Мысль была агрессивная и какая-то… не своя. Будто не внутри прозвучала, а со стороны, извне явилась… И вдруг на мою защиту вскинулся Антил.
«Юродивые есть везде! Даже в самом идеальном обществе. Что уж говорить о нашем корявом и злющем… А конченые уроды попадаются даже среди воинов!»
И был я ему благодарен как никогда.
…Чудом приведя Амрину в чувство и немного успокоив её — по крайней мере, надеюсь, что мне это удалось! — первым делом я посетил вместе с Упырём его знаменитый замаскированный склад. Чего там только не было! Разбегались глаза от обилия спецобмундирования.

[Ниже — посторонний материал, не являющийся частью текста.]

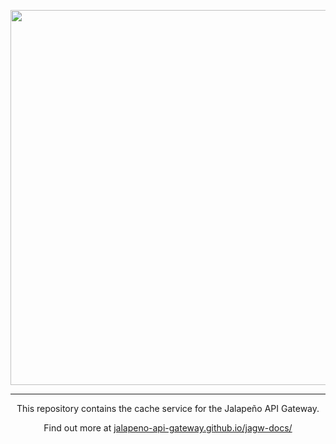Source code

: <p align="center">
  <img src="https://user-images.githubusercontent.com/32648275/158902584-30c3a3b4-9f26-475c-9ea1-51116f62be5a.svg" width="600" />
</p>

<hr />

<p align="center">
  This repository contains the cache service for the Jalapeño API Gateway.
</p>

<p align="center">
  Find out more at <a href="https://jalapeno-api-gateway.github.io/jagw-docs/">jalapeno-api-gateway.github.io/jagw-docs/</a>
</p>
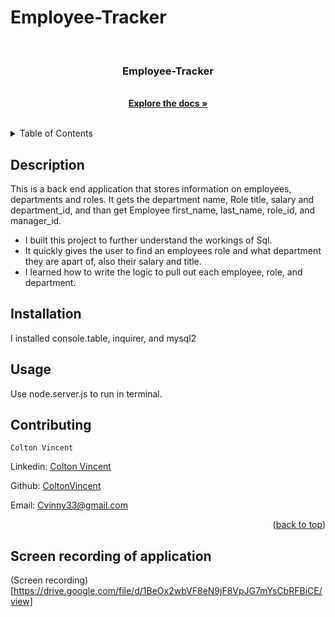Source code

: # Employee-Tracker

  <!-- PROJECT LOGO -->
  <br />
  <div align="center">
        <h3 align="center">Employee-Tracker</h3>
        <p align="center">
        <br>
        <a href="https://github.com/ColtonVincent/Employee-Tracker"><strong>Explore the docs »</strong></a>
        <br />
        <br />
        </p>
  </div>

<!-- Put a Screen Shot here -->
  
  <!-- TABLE OF CONTENTS -->
  <details>
    <summary>Table of Contents</summary>
    <ol>
      <li><a href='#description'>Description</a></li>
      <li><a href='#usage'>Usage</a></li>
      <li><a href='#contributing'>Contributing</a></li>
      <li><a href='#installation'>Contributing</a></li>
    </ol>
  </details>

 ## Description

This is a back end application that stores information on employees, departments and roles. It gets the department name, Role title, salary and department_id, and than get Employee first_name, last_name, role_id, and manager_id.

- I built this project to further understand the workings of Sql. 
- It quickly gives the user to find an employees role and what department they are apart of, also their salary and title.
- I learned how to write the logic to pull out each employee, role, and department.
  
 ## Installation

I installed console.table, inquirer, and mysql2

## Usage
 
 Use node.server.js to run in terminal.

## Contributing
  
    Colton Vincent
  <p align="left">Linkedin: <a href="#https://www.linkedin.com/in/colton-vincent-b44172161/">Colton Vincent</a></p>
  <p align="left">Github: <a href="#https://github.com/ColtonVincent">ColtonVincent</a></p>
  <p align="left">Email: <a href="#Cvinny33@gmail.com">Cvinny33@gmail.com</a></p>
    
  
  <p align="right">(<a href="#readme-top">back to top</a>)</p>

## Screen recording of application

(Screen recording)[https://drive.google.com/file/d/1BeOx2wbVF8eN9jF8VpJG7mYsCbRFBiCE/view]
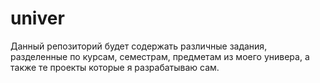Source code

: # univer
Данный репозиторий будет содержать различные задания, разделенные по курсам, семестрам, предметам из моего универа, а также те проекты которые я разрабатываю сам.
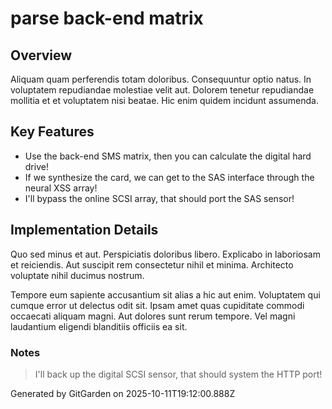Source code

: # parse back-end matrix

## Overview
Aliquam quam perferendis totam doloribus. Consequuntur optio natus. In voluptatem repudiandae molestiae velit aut. Dolorem tenetur repudiandae mollitia et et voluptatem nisi beatae. Hic enim quidem incidunt assumenda.

## Key Features
- Use the back-end SMS matrix, then you can calculate the digital hard drive!
- If we synthesize the card, we can get to the SAS interface through the neural XSS array!
- I'll bypass the online SCSI array, that should port the SAS sensor!

## Implementation Details
Quo sed minus et aut. Perspiciatis doloribus libero. Explicabo in laboriosam et reiciendis. Aut suscipit rem consectetur nihil et minima. Architecto voluptate nihil ducimus nostrum.
 Tempore eum sapiente accusantium sit alias a hic aut enim. Voluptatem qui cumque error ut delectus odit sit. Ipsam amet quas cupiditate commodi occaecati aliquam magni. Aut dolores sunt rerum tempore. Vel magni laudantium eligendi blanditiis officiis ea sit.

### Notes
> I'll back up the digital SCSI sensor, that should system the HTTP port!

Generated by GitGarden on 2025-10-11T19:12:00.888Z
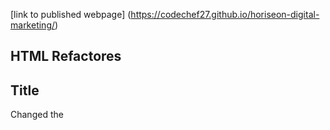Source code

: 
[link to published webpage] (https://codechef27.github.io/horiseon-digital-marketing/) 

## HTML Refactores

## Title
Changed the <title> to Horiseon Digital Marketing. 

## Header 
Changed the <div> tag to a <header> tag, deleted the <span> tag & the .seo class and restructured the h1 element.

## hero
I changed the <div> tag to a <section> tag. Also, I added alt attribute to img.

## Main 
I changed the <div> tag to a <main> tag, I added alt attribute to the images, I added the id for s.e.o. and changed the <p> tags to simple line </br> tag.

## Benifits
I added a blank text alt attribute to the images, to be safely ignored, I changed the <div> tags to the <article> & <section> tags. 

## Footer
I changed the <div> tag to a footer tag, also I used a line </br> tag instead of a <p> tag.

## CSS Refactores 

## .header 
I removed .header h1 .seo class and moved the color #d9dcd6 to .header class.
I moved the li class styles to the .header div ul li class.
I removed the p class font-size 16px. (I was thinking website text is automatically displayed at 16px).

## .content
I consolidated the styles for the repeating class styles- img, h2 and content. 

## .benefits
I consolidated the styles for the repeating class styles- benefit-section, h3, and img. 



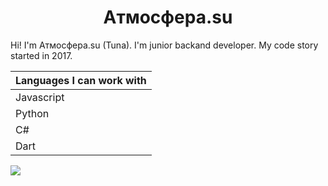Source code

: <h1 align="center">Aтмосфера.su</h1>
<p>Hi! I'm Aтмосфера.su (Tuna). I'm junior backand developer. My code story started in 2017. </p>

|Languages I can work with|
|--------|
|Javascript|
|Python|
|C#|
|Dart|

<a href="https://www.instagram.com/atmosfera_su/">
<img src="https://icons.iconarchive.com/icons/designbolts/free-instagram/128/Active-Instagram-3-icon.png">
</a>

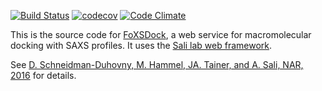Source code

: [![Build Status](https://github.com/salilab/foxsdock/workflows/build/badge.svg?branch=master)](https://github.com/salilab/foxsdock/actions?query=workflow%3Abuild)
[![codecov](https://codecov.io/gh/salilab/foxsdock/branch/master/graph/badge.svg)](https://codecov.io/gh/salilab/foxsdock)
[![Code Climate](https://codeclimate.com/github/salilab/foxsdock/badges/gpa.svg)](https://codeclimate.com/github/salilab/foxsdock)

This is the source code for [FoXSDock](https://salilab.org/foxsdock/), a web
service for macromolecular docking with SAXS profiles. It uses
the [Sali lab web framework](https://github.com/salilab/saliweb/).

See [D. Schneidman-Duhovny, M. Hammel, JA. Tainer, and A. Sali, NAR, 2016](https://doi.org/10.1093/nar/gkw389) for details.
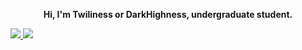  <div align="center">
        <p style="font-weight: bold;">
            Hi, I'm Twiliness or DarkHighness, undergraduate student.
        </p>
    </div>
    <div>
        <a href="https://github.com/DarkHighness">
            <img
                src="https://github-readme-stats.vercel.app/api?username=DarkHighness&show_icons=true&icon_color=805AD5&text_color=718096&bg_color=ffffff&hide_border=true&include_all_commits=true&count_private=true" />
        </a>
        <a href="https://github.com/DarkHighness">
            <img src="https://github-readme-stats.vercel.app/api/top-langs/?username=DarkHighness&show_icons=true&icon_color=805AD5&text_color=718096&bg_color=ffffff&hide_border=true&include_all_commits=true&count_private=true">
        </a>
</div>
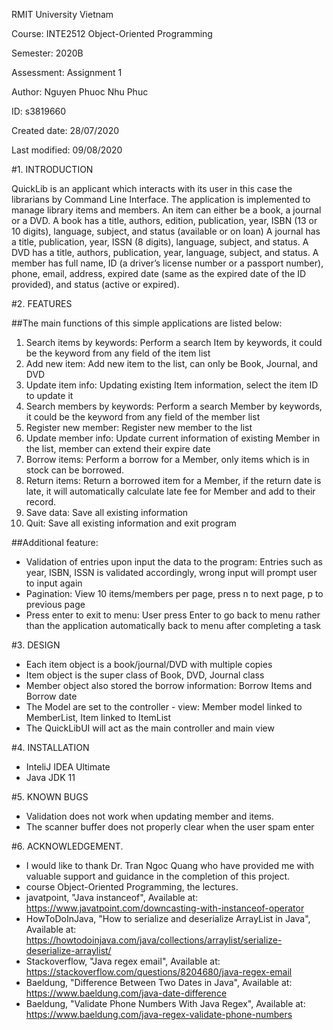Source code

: RMIT University Vietnam

Course: INTE2512 Object-Oriented Programming

Semester: 2020B

Assessment: Assignment 1

Author: Nguyen Phuoc Nhu Phuc
  
ID: s3819660
  
Created  date: 28/07/2020
  
Last modified: 09/08/2020 
  

#1. INTRODUCTION

QuickLib is an applicant which interacts with its user in this case the librarians by Command Line Interface.
The application is implemented to manage library items and members. An item can either be a book, a journal or a DVD.
A book has a title, authors, edition, publication, year, ISBN (13 or 10 digits), language, subject, and status (available or on loan)
A journal has a title, publication, year, ISSN (8 digits), language, subject, and status.
A DVD has a title, authors, publication, year, language, subject, and status.
A member has full name, ID (a driver’s license number or a passport number), phone, email, address, expired date (same as the expired date of the ID provided), and status (active or expired).

#2. FEATURES

##The main functions of this simple applications are listed below:
1. Search items by keywords: Perform a search Item by keywords, it could be the keyword from any field of the item list
1. Add new item: Add new item to the list, can only be Book, Journal, and DVD
1. Update item info: Updating existing Item information, select the item ID to update it
1. Search members by keywords: Perform a search Member by keywords, it could be the keyword from any field of the member list 
1. Register new member: Register new member to the list
1. Update member info: Update current information of existing Member in the list, member can extend their expire date
1. Borrow items: Perform a borrow for a Member, only items which is in stock can be borrowed.
1. Return items: Return a borrowed item for a Member, if the return date is late, it will automatically calculate late fee for Member and add to their record.
1. Save data: Save all existing information
1. Quit: Save all existing information and exit program

##Additional feature:
 - Validation of entries upon input the data to the program: Entries such as year, ISBN, ISSN is validated accordingly, wrong input will prompt user to input again
 - Pagination: View 10 items/members per page, press n to next page, p to previous page
 - Press enter to exit to menu: User press Enter to go back to menu rather than the application automatically back to menu after completing a task

#3. DESIGN
- Each item object is a book/journal/DVD with multiple copies
- Item object is the super class of Book, DVD, Journal class
- Member object also stored the borrow information: Borrow Items and Borrow date
- The Model are set to the controller - view: Member model linked to MemberList, Item linked to ItemList
- The QuickLibUI will act as the main controller and main view

#4. INSTALLATION

- InteliJ IDEA Ultimate
- Java JDK 11

#5. KNOWN BUGS

- Validation does not work when updating member and items.
- The scanner buffer does not properly clear when the user spam enter

#6. ACKNOWLEDGEMENT.

- I would like to thank Dr. Tran Ngoc Quang who have provided me with valuable support and guidance in the completion of this project.
- course Object-Oriented Programming, the lectures.
- javatpoint, "Java instanceof", Available at: https://www.javatpoint.com/downcasting-with-instanceof-operator
- HowToDoInJava, "How to serialize and deserialize ArrayList in Java", Available at: https://howtodoinjava.com/java/collections/arraylist/serialize-deserialize-arraylist/
- Stackoverflow, "Java regex email", Available at: https://stackoverflow.com/questions/8204680/java-regex-email
- Baeldung, "Difference Between Two Dates in Java", Available at: https://www.baeldung.com/java-date-difference
- Baeldung, "Validate Phone Numbers With Java Regex", Available at: https://www.baeldung.com/java-regex-validate-phone-numbers
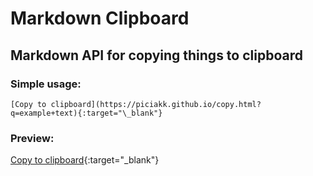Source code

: # Markdown Clipboard
## Markdown API for copying things to clipboard

### Simple usage:
`[Copy to clipboard](https://piciakk.github.io/copy.html?q=example+text){:target="\_blank"}`
### Preview:
[Copy to clipboard](https://piciakk.github.io/copy.html?q=example+text){:target="\_blank"}
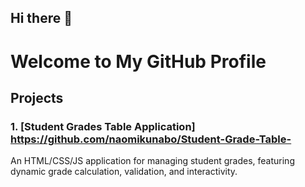 ## Hi there 👋

# Welcome to My GitHub Profile

## Projects

### 1. [Student Grades Table Application] https://github.com/naomikunabo/Student-Grade-Table-
An HTML/CSS/JS application for managing student grades, featuring dynamic grade calculation, validation, and interactivity.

Прошло не менее десяти минут, пока рыщущий взгляд вычленил из сонма комплектов то, что нужно. Одеяние «а ля фурия» в стиле «ломаная тень». Сложная комбинация лёгкой грубой ткани и вспомогательных элементов-вставок. Со стороны казалось, что рядом с тобой торчит ворох веток, мха и сухих трав. Причём очертание человеческого тела также было изменено до неузнаваемости и терялось в причудливых зигзагах. Короче, САМОЕ ТО!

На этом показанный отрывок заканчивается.